The only thing left standing was a small chunk of the gable wall, about 9ft tall.
Fast-forward four months to last February and another unimportant morning when a stranger from the outside arrives armed with stencils.
"He didn't tell me anything about who he was. I wasn't interested in asking him who he was. I thought he was just some foreign artist coming to do a mural," Mr al Shanbari explains.
Days later, Banksy - the elusive street artist whose work can sell for millions - posted a satirical travel video on YouTube where he tunnels "well away from the tourist track" into Gaza.
In that moment, Mr al Shanbair was homeless, jobless, penniless and minted.
As the first anniversary of last summer's war approaches, he is still no closer to reconstructing his home but he has built a protective fence for his Banksy.

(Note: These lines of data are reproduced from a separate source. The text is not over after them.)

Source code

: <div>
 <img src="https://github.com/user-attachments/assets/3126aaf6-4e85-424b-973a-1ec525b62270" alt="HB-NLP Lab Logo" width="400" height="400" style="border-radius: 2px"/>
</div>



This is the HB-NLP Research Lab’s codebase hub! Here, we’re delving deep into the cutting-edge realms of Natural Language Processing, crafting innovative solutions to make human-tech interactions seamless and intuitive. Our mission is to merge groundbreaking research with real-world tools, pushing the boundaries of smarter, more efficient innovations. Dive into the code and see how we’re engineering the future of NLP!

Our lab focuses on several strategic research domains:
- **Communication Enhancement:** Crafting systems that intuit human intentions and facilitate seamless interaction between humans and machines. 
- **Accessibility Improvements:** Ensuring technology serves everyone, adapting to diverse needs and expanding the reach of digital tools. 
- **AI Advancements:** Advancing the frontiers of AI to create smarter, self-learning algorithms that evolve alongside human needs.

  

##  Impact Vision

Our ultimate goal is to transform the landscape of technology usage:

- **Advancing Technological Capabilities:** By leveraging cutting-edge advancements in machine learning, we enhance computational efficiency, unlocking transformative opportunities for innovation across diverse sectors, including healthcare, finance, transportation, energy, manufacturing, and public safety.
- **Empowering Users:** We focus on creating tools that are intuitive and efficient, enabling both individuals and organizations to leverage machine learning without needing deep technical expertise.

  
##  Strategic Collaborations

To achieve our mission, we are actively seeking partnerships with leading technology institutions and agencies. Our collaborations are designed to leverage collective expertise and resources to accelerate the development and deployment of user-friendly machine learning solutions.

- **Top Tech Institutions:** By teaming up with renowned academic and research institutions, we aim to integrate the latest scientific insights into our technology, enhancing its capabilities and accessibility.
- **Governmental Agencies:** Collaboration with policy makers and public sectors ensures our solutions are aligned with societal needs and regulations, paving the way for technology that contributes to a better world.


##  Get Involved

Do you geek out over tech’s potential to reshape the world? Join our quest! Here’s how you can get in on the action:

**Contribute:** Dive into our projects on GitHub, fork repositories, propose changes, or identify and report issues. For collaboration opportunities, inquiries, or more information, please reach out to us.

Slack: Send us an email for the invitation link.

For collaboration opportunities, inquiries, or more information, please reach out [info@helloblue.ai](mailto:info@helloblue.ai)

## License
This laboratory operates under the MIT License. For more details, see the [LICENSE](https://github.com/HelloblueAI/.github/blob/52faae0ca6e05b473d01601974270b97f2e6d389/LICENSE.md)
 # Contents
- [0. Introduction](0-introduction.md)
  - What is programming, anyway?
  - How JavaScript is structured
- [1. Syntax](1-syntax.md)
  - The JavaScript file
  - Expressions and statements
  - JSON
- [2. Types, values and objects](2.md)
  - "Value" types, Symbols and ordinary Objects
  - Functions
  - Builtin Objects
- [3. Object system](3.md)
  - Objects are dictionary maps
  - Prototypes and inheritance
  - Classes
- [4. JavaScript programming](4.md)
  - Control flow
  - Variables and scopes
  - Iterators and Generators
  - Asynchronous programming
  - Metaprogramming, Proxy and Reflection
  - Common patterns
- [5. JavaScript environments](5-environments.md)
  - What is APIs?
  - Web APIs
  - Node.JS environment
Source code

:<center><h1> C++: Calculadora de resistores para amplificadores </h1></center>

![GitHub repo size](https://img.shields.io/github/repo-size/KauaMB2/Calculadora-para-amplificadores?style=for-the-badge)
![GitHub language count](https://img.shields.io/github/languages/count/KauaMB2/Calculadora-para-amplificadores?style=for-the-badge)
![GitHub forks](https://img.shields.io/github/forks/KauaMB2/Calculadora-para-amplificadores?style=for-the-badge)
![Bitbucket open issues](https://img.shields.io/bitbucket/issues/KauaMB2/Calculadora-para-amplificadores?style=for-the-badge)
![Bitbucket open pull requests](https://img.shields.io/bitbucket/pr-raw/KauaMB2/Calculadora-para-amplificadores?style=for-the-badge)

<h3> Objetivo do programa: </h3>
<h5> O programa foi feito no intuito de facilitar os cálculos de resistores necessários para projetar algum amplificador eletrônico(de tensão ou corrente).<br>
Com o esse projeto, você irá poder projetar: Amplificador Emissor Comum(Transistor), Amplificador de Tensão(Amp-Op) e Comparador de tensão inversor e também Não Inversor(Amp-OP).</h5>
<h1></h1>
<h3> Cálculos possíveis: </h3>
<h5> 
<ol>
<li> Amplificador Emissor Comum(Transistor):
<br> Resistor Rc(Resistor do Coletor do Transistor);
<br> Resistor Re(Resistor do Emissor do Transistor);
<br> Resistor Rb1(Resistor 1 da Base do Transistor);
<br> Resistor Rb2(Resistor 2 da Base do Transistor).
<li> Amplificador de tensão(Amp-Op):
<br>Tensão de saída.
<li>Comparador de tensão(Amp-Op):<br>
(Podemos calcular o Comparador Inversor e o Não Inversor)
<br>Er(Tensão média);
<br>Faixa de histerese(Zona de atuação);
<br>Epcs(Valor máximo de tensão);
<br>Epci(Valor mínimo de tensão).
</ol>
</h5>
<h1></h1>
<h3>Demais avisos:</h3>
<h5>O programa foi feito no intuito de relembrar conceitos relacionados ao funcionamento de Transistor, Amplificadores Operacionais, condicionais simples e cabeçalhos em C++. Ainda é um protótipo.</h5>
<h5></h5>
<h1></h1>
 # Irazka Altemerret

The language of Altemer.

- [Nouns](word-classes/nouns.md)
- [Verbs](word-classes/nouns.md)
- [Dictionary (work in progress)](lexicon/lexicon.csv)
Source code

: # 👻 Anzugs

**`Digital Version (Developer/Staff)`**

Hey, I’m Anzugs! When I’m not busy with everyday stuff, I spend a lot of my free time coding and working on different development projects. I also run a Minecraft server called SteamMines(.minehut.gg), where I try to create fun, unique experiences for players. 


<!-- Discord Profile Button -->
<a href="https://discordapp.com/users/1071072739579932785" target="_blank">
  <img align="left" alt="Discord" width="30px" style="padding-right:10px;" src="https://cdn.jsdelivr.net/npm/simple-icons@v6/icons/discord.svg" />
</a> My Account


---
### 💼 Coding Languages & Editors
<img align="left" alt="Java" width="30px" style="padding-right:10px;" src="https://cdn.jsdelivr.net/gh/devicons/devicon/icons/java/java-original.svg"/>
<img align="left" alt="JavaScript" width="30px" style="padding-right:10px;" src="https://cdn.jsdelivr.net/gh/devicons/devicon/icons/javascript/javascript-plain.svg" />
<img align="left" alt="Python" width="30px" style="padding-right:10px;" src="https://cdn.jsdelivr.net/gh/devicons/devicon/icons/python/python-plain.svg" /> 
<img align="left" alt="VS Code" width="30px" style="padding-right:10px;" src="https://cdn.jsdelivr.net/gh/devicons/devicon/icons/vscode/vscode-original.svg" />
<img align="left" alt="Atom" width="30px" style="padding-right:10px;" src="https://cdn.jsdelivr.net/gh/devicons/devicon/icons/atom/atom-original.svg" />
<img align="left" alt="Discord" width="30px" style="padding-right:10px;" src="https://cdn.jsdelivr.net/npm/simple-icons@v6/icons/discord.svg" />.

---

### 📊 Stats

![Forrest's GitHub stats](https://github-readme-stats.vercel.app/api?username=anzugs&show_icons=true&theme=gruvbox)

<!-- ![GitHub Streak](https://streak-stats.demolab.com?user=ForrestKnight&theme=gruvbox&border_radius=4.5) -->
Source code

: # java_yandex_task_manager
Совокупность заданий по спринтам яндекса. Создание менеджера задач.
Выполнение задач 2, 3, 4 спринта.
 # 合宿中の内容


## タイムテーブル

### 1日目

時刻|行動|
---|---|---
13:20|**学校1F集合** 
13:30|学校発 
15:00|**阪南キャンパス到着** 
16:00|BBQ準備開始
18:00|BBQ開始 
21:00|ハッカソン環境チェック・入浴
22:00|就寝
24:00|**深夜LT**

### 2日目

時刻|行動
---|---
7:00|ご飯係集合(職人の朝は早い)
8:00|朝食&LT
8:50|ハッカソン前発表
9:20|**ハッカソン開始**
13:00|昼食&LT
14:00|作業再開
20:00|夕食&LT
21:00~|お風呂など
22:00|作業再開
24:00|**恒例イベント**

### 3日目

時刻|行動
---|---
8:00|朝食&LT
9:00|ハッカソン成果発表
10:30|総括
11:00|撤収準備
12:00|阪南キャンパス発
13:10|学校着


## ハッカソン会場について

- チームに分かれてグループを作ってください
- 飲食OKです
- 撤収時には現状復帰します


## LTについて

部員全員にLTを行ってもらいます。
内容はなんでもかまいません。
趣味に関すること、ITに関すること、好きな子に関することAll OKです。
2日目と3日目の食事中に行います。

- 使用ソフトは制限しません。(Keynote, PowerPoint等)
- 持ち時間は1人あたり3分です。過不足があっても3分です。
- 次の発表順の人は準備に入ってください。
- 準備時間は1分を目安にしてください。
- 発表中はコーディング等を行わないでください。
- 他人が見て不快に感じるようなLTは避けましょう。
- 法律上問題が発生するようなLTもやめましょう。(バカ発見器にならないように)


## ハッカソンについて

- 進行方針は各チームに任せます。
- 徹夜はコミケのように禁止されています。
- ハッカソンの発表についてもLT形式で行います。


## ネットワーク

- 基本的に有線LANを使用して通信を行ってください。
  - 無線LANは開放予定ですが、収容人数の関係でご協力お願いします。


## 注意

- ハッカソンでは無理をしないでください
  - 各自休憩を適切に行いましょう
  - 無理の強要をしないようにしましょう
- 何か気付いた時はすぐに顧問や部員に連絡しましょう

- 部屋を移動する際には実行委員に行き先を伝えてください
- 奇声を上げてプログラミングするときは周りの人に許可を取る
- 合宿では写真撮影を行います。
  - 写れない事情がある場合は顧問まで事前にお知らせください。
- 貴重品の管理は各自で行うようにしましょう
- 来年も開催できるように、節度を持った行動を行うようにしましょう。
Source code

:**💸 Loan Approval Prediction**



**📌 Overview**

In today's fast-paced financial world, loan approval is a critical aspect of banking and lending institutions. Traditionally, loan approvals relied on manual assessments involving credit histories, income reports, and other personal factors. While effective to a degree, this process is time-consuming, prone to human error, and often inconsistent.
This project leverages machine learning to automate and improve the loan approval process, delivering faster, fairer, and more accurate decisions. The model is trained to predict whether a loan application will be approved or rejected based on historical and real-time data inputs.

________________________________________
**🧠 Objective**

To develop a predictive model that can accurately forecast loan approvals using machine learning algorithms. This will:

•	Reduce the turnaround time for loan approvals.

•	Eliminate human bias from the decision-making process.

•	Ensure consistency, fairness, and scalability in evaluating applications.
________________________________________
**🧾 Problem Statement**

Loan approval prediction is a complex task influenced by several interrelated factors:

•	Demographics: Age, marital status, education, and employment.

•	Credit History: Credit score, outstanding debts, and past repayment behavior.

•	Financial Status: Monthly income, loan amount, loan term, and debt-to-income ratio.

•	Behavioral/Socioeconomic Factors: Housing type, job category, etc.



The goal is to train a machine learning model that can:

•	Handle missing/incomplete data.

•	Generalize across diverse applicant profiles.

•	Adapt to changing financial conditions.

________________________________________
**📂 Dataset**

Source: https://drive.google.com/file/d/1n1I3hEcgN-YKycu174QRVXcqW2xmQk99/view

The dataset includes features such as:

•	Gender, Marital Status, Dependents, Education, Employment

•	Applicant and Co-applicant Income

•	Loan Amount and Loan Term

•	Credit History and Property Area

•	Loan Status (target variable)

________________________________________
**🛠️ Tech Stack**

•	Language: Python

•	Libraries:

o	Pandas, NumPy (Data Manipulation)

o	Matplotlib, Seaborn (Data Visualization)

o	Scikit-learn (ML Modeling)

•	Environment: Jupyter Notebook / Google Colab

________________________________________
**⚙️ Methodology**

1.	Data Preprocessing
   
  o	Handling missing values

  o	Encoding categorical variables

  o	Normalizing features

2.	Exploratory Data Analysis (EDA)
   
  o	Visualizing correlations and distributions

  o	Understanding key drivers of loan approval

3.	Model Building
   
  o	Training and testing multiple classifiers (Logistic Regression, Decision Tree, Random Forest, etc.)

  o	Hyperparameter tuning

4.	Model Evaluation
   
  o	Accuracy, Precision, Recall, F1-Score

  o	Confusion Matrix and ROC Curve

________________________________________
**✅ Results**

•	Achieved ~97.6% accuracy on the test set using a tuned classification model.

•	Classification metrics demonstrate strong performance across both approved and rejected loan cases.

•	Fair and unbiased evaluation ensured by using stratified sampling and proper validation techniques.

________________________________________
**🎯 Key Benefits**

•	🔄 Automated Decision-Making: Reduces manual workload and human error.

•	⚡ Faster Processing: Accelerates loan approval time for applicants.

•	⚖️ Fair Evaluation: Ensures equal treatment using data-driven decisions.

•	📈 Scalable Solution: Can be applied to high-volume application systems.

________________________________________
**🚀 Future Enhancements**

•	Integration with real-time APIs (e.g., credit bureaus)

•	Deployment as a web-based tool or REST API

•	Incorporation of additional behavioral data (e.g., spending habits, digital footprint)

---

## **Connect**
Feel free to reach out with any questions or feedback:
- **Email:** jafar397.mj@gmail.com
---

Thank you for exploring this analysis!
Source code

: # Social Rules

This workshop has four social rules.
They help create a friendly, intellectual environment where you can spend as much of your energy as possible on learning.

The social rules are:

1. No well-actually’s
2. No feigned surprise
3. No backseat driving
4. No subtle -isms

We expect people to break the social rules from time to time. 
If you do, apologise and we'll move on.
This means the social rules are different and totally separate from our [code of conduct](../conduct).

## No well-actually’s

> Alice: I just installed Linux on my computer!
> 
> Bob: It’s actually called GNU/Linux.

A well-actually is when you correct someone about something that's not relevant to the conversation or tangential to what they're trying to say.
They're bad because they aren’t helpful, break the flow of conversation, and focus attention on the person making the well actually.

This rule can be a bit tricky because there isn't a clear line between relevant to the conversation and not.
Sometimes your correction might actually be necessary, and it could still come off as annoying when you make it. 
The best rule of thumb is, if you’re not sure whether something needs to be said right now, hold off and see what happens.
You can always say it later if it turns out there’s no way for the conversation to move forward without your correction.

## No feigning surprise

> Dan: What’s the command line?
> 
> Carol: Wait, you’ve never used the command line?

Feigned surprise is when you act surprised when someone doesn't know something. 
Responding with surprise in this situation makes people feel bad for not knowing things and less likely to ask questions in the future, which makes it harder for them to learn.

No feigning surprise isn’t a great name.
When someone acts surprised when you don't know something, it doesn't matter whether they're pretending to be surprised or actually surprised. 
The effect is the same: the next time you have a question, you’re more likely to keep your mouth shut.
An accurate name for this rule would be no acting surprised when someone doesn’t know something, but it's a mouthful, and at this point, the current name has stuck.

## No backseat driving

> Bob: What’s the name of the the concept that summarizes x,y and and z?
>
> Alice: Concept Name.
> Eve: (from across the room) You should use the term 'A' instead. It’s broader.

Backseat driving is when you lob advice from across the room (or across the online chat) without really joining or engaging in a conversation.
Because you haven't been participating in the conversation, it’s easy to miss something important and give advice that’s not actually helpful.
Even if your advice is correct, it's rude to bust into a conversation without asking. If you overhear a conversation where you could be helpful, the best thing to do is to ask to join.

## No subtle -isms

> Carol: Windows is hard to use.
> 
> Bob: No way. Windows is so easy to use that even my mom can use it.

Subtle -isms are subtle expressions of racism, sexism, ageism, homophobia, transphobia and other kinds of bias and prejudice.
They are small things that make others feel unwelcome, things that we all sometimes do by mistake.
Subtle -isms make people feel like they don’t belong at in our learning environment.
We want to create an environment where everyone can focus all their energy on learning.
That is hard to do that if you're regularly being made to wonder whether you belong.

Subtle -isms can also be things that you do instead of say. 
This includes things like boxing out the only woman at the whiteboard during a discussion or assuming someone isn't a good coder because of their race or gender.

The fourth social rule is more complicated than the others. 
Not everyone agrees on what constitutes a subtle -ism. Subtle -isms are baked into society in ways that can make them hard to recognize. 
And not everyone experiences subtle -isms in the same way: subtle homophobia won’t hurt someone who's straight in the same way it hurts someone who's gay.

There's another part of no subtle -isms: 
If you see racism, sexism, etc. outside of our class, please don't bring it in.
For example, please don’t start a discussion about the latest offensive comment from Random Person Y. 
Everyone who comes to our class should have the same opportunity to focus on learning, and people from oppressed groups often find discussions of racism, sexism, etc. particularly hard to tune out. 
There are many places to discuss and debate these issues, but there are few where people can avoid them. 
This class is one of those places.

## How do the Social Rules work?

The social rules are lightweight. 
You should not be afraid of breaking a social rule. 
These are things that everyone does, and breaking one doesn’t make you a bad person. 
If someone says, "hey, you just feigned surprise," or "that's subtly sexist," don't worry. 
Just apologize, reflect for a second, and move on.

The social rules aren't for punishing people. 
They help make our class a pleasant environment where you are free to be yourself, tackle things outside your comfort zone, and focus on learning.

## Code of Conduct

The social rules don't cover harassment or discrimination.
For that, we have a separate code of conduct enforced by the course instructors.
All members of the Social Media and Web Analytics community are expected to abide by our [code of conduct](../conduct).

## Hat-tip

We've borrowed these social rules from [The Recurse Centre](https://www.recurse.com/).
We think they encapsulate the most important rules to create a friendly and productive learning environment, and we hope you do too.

"I had to protect it from children trying to paint over it and haters who might try destroy it because it is a such a precious gift," says Mr al Shanbair.
The market for art in Gaza is non-existent and there is no chance of being able to export the mural, meaning it may well be one of Banksy's most valuable pieces.
"I will try to protect it as long as I live here. I will keep the wall. I am proud because everybody knows the artist around the world."
Asked why he thinks Banksy chose a kitten, Mr al Shanbair replies: "This cat is a symbol of the right to live. I am a cat and I have the right to live so what about human beings."
A fitting interpretation given that 18 people were killed in a house just 25 metres away from the spot. Banksy himself has said he "wanted to highlight the destruction in Gaza by posting photos on my website - but on the internet people only look at pictures of kittens".